Can you copy out the data exactly? Leave the images out.

§ **Data**:
_____
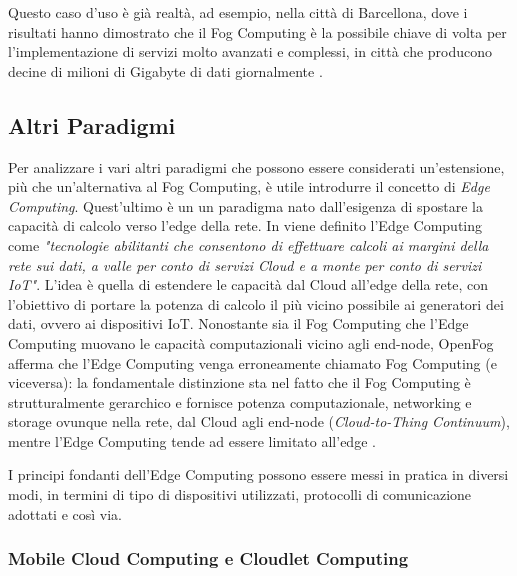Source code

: Questo caso d'uso è già realtà, ad esempio, nella città di Barcellona, dove i risultati hanno dimostrato che il Fog Computing è la possibile chiave di volta per l'implementazione di servizi molto avanzati e complessi, in città che producono decine di milioni di Gigabyte di dati giornalmente \cite{FogBarcellona}. 

\subsection{Altri Paradigmi}

Per analizzare i vari altri paradigmi che possono essere considerati un'estensione, più che un'alternativa al Fog Computing, è utile introdurre il concetto di \textit{Edge Computing}. Quest'ultimo è un un paradigma nato dall'esigenza di spostare la capacità di calcolo verso l'edge della rete. In \cite{EdgeComputing} viene definito l'Edge Computing come \textit{"tecnologie abilitanti che consentono di effettuare calcoli ai margini della rete sui dati, a valle per conto di servizi Cloud e a monte per conto di servizi IoT"}. L'idea è quella di estendere le capacità dal Cloud all'edge della rete, con l'obiettivo di portare la potenza di calcolo il più vicino possibile ai generatori dei dati, ovvero ai dispositivi IoT. Nonostante sia il Fog Computing che l'Edge Computing muovano le capacità computazionali vicino agli end-node, OpenFog afferma che l'Edge Computing venga erroneamente chiamato Fog Computing (e viceversa): la fondamentale distinzione sta nel fatto che il Fog Computing è strutturalmente gerarchico e fornisce potenza computazionale, networking e storage ovunque nella rete, dal Cloud agli end-node (\textit{Cloud-to-Thing Continuum}), mentre l'Edge Computing tende ad essere limitato all'edge \cite{OpenFogReferenceArchitecture}.

I principi fondanti dell'Edge Computing possono essere messi in pratica in diversi modi, in termini di tipo di dispositivi utilizzati, protocolli di comunicazione adottati e così via.

\subsubsection{Mobile Cloud Computing e Cloudlet Computing}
_____
§ **Written response**:
Source code

: Questo caso d'uso è già realtà, ad esempio, nella città di Barcellona, dove i risultati hanno dimostrato che il Fog Computing è la possibile chiave di volta per l'implementazione di servizi molto avanzati e complessi, in città che producono decine di milioni di Gigabyte di dati giornalmente \cite{FogBarcellona}. 

\subsection{Altri Paradigmi}

Per analizzare i vari altri paradigmi che possono essere considerati un'estensione, più che un'alternativa al Fog Computing, è utile introdurre il concetto di \textit{Edge Computing}. Quest'ultimo è un un paradigma nato dall'esigenza di spostare la capacità di calcolo verso l'edge della rete. In \cite{EdgeComputing} viene definito l'Edge Computing come \textit{"tecnologie abilitanti che consentono di effettuare calcoli ai margini della rete sui dati, a valle per conto di servizi Cloud e a monte per conto di servizi IoT"}. L'idea è quella di estendere le capacità dal Cloud all'edge della rete, con l'obiettivo di portare la potenza di calcolo il più vicino possibile ai generatori dei dati, ovvero ai dispositivi IoT. Nonostante sia il Fog Computing che l'Edge Computing muovano le capacità computazionali vicino agli end-node, OpenFog afferma che l'Edge Computing venga erroneamente chiamato Fog Computing (e viceversa): la fondamentale distinzione sta nel fatto che il Fog Computing è strutturalmente gerarchico e fornisce potenza computazionale, networking e storage ovunque nella rete, dal Cloud agli end-node (\textit{Cloud-to-Thing Continuum}), mentre l'Edge Computing tende ad essere limitato all'edge \cite{OpenFogReferenceArchitecture}.

I principi fondanti dell'Edge Computing possono essere messi in pratica in diversi modi, in termini di tipo di dispositivi utilizzati, protocolli di comunicazione adottati e così via.

\subsubsection{Mobile Cloud Computing e Cloudlet Computing}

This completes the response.